永田:私の会社では志望学生のエントリーシート人工知能で分析するというサービスを始めています。ちょうど今、就職活動が盛りですが、人事部総出でエントリーシートを読んでいる。実際には学校名や部活などに引っ張られています。これをきちんと分析することで、会社が求める人材を選び、適材適所につなげられるのではないか、と思っています。

――テクノロジーを使ってデータを分析して問題を把握し、解決するという手法を取っているようですが、どんな分析をするのですか。

永田:エントリーシートに書かれている言葉の属性を分析して、その人の「チームワーク」度や「分析行動」「戦略思考力」などがどれぐらいあるかを点数化していきます。項目ごとに全応募者名を並べ替えランキングすることも可能ですので、例えば「コミュニケーション力」が一定以上の人を抽出することなどができます。

 今年はこういったタイプの人材を採用したいとか、今年はやめるとかいった「選択」をデータに基づいて行うことができます。そのうえで、面接などに入っていけばよいのです。ちなみに、副次的な効果として、模範解答のような文章のコピペをあぶり出すこともできます。

――日本企業では本人の希望に沿った配属をあえてせずに、様々な職場を経験させようとする傾向がありました。そうした時代ではない、ということでしょうか。
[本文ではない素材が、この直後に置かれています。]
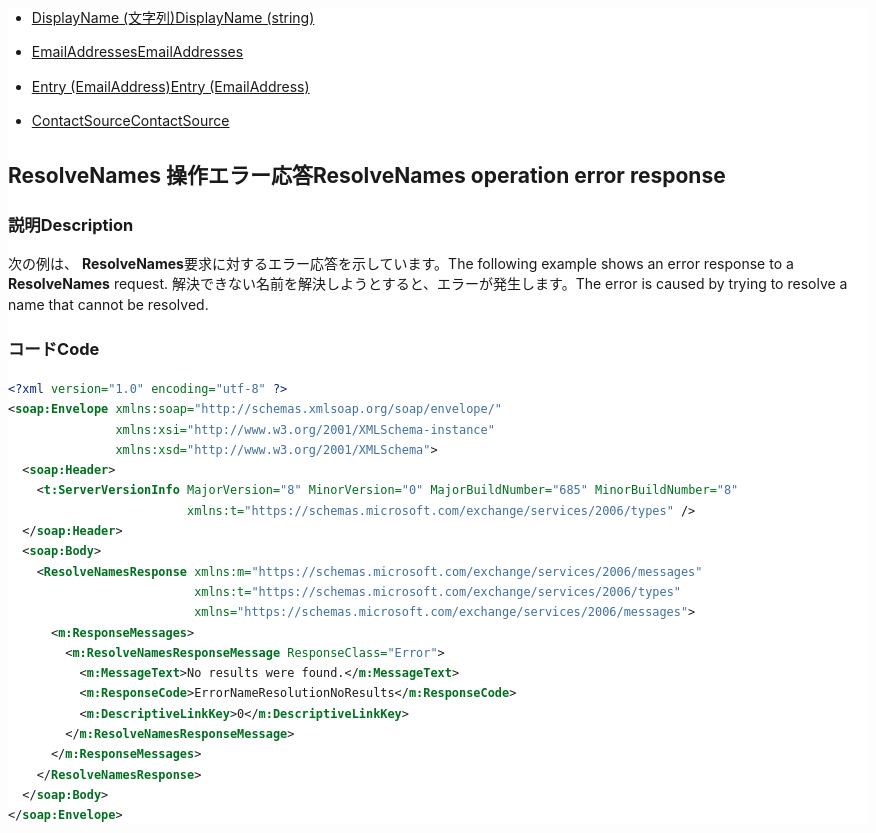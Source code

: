 - [<span data-ttu-id="f0a6f-158">DisplayName (文字列)</span><span class="sxs-lookup"><span data-stu-id="f0a6f-158">DisplayName (string)</span></span>](displayname-string.md)
    
- [<span data-ttu-id="f0a6f-159">EmailAddresses</span><span class="sxs-lookup"><span data-stu-id="f0a6f-159">EmailAddresses</span></span>](emailaddresses.md)
    
- [<span data-ttu-id="f0a6f-160">Entry (EmailAddress)</span><span class="sxs-lookup"><span data-stu-id="f0a6f-160">Entry (EmailAddress)</span></span>](entry-emailaddress.md)
    
- [<span data-ttu-id="f0a6f-161">ContactSource</span><span class="sxs-lookup"><span data-stu-id="f0a6f-161">ContactSource</span></span>](contactsource.md)
    
## <a name="resolvenames-operation-error-response"></a><span data-ttu-id="f0a6f-162">ResolveNames 操作エラー応答</span><span class="sxs-lookup"><span data-stu-id="f0a6f-162">ResolveNames operation error response</span></span>

### <a name="description"></a><span data-ttu-id="f0a6f-163">説明</span><span class="sxs-lookup"><span data-stu-id="f0a6f-163">Description</span></span>

<span data-ttu-id="f0a6f-164">次の例は、 **ResolveNames**要求に対するエラー応答を示しています。</span><span class="sxs-lookup"><span data-stu-id="f0a6f-164">The following example shows an error response to a **ResolveNames** request.</span></span> <span data-ttu-id="f0a6f-165">解決できない名前を解決しようとすると、エラーが発生します。</span><span class="sxs-lookup"><span data-stu-id="f0a6f-165">The error is caused by trying to resolve a name that cannot be resolved.</span></span> 
  
### <a name="code"></a><span data-ttu-id="f0a6f-166">コード</span><span class="sxs-lookup"><span data-stu-id="f0a6f-166">Code</span></span>

```XML
<?xml version="1.0" encoding="utf-8" ?>
<soap:Envelope xmlns:soap="http://schemas.xmlsoap.org/soap/envelope/" 
               xmlns:xsi="http://www.w3.org/2001/XMLSchema-instance" 
               xmlns:xsd="http://www.w3.org/2001/XMLSchema">
  <soap:Header>
    <t:ServerVersionInfo MajorVersion="8" MinorVersion="0" MajorBuildNumber="685" MinorBuildNumber="8" 
                         xmlns:t="https://schemas.microsoft.com/exchange/services/2006/types" />
  </soap:Header>
  <soap:Body>
    <ResolveNamesResponse xmlns:m="https://schemas.microsoft.com/exchange/services/2006/messages" 
                          xmlns:t="https://schemas.microsoft.com/exchange/services/2006/types" 
                          xmlns="https://schemas.microsoft.com/exchange/services/2006/messages">
      <m:ResponseMessages>
        <m:ResolveNamesResponseMessage ResponseClass="Error">
          <m:MessageText>No results were found.</m:MessageText>
          <m:ResponseCode>ErrorNameResolutionNoResults</m:ResponseCode>
          <m:DescriptiveLinkKey>0</m:DescriptiveLinkKey>
        </m:ResolveNamesResponseMessage>
      </m:ResponseMessages>
    </ResolveNamesResponse>
  </soap:Body>
</soap:Envelope>
```
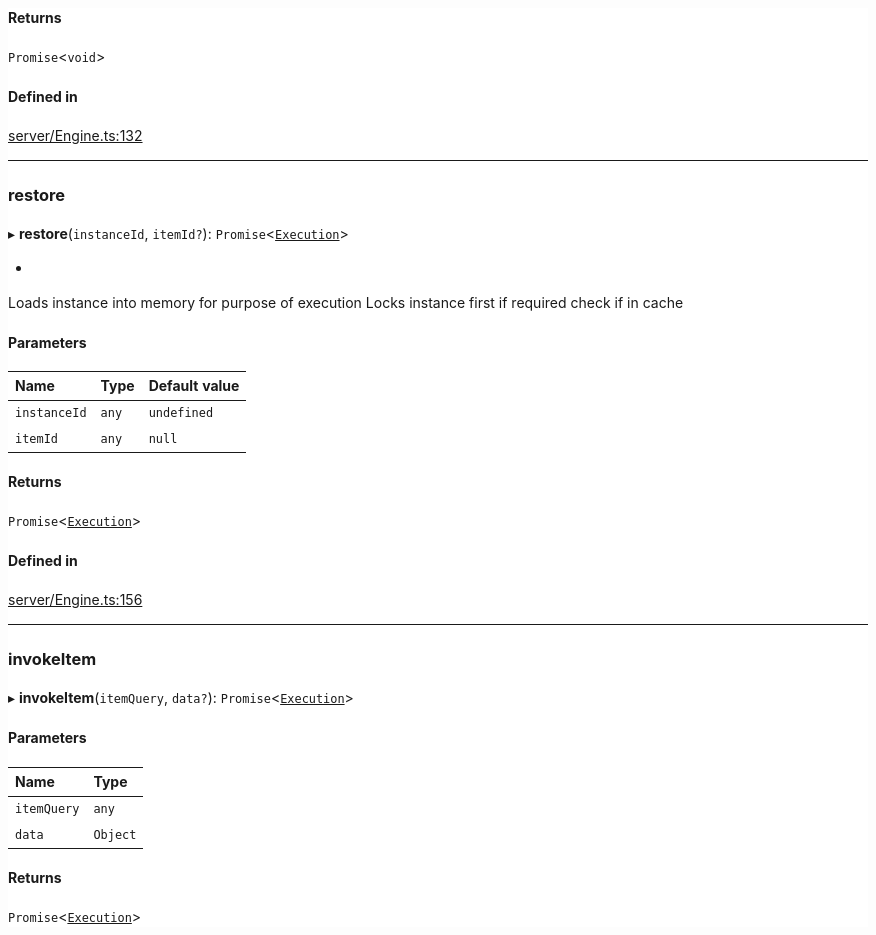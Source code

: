 #### Returns

`Promise`\<`void`\>

#### Defined in

[server/Engine.ts:132](https://github.com/bpmnServer/bpmn-server/blob/76c4fe0/src/server/Engine.ts#L132)

___

### restore

▸ **restore**(`instanceId`, `itemId?`): `Promise`\<[`Execution`](Execution.md)\>

*
Loads instance into memory for purpose of execution
Locks instance first if required
check if in cache

#### Parameters

| Name | Type | Default value |
| :------ | :------ | :------ |
| `instanceId` | `any` | `undefined` |
| `itemId` | `any` | `null` |

#### Returns

`Promise`\<[`Execution`](Execution.md)\>

#### Defined in

[server/Engine.ts:156](https://github.com/bpmnServer/bpmn-server/blob/76c4fe0/src/server/Engine.ts#L156)

___

### invokeItem

▸ **invokeItem**(`itemQuery`, `data?`): `Promise`\<[`Execution`](Execution.md)\>

#### Parameters

| Name | Type |
| :------ | :------ |
| `itemQuery` | `any` |
| `data` | `Object` |

#### Returns

`Promise`\<[`Execution`](Execution.md)\>
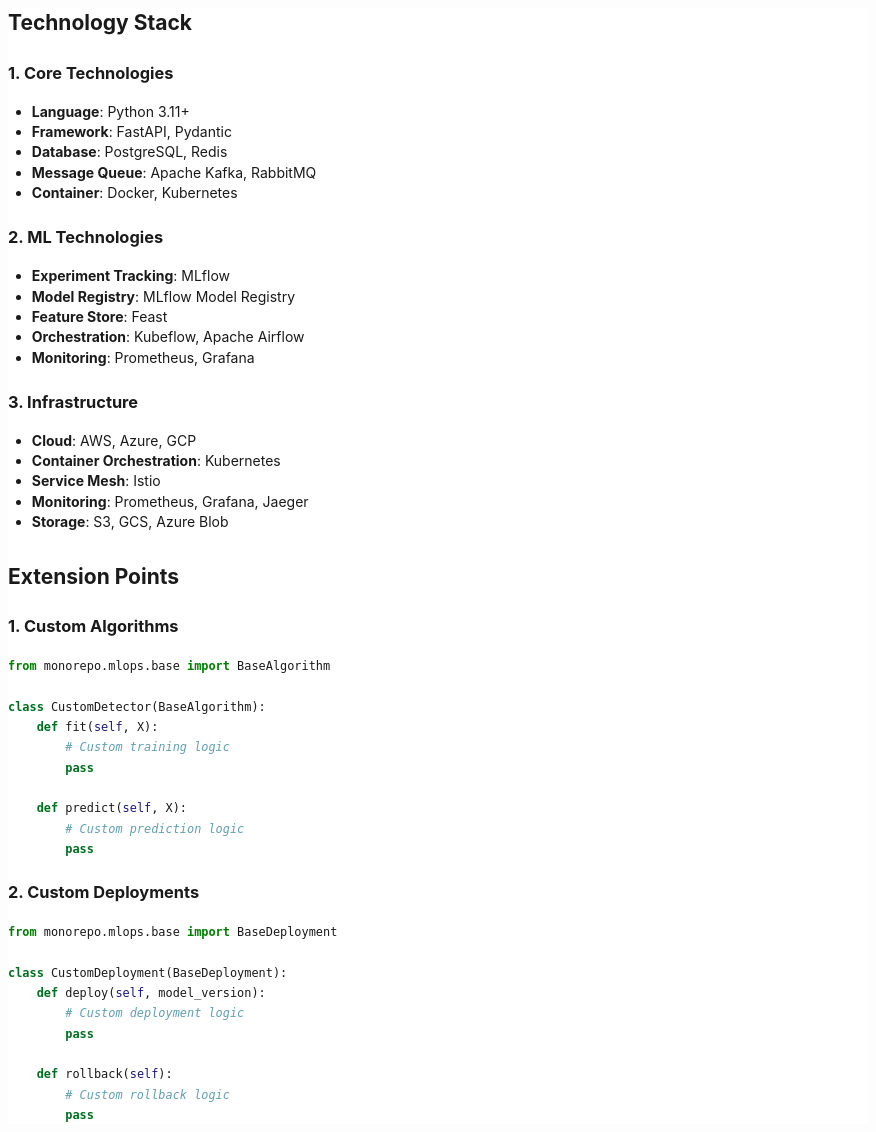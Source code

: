 ## Technology Stack

### 1. Core Technologies

- **Language**: Python 3.11+
- **Framework**: FastAPI, Pydantic
- **Database**: PostgreSQL, Redis
- **Message Queue**: Apache Kafka, RabbitMQ
- **Container**: Docker, Kubernetes

### 2. ML Technologies

- **Experiment Tracking**: MLflow
- **Model Registry**: MLflow Model Registry
- **Feature Store**: Feast
- **Orchestration**: Kubeflow, Apache Airflow
- **Monitoring**: Prometheus, Grafana

### 3. Infrastructure

- **Cloud**: AWS, Azure, GCP
- **Container Orchestration**: Kubernetes
- **Service Mesh**: Istio
- **Monitoring**: Prometheus, Grafana, Jaeger
- **Storage**: S3, GCS, Azure Blob

## Extension Points

### 1. Custom Algorithms

```python
from monorepo.mlops.base import BaseAlgorithm

class CustomDetector(BaseAlgorithm):
    def fit(self, X):
        # Custom training logic
        pass
    
    def predict(self, X):
        # Custom prediction logic
        pass
```

### 2. Custom Deployments

```python
from monorepo.mlops.base import BaseDeployment

class CustomDeployment(BaseDeployment):
    def deploy(self, model_version):
        # Custom deployment logic
        pass
    
    def rollback(self):
        # Custom rollback logic
        pass
```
永田:職場をプロの集団に変えていくには、採用の仕方も人事評価のあり方も変える必要があります。職場の風土を変える一つのステップです。このシステムをエントリーシートではなく、中堅社員に文章を書かせ、幹部を選ぶ際のデータとして使えないか、という問い合わせも来ています。日本企業もこれまでの風土を変えようと、模索を始めています。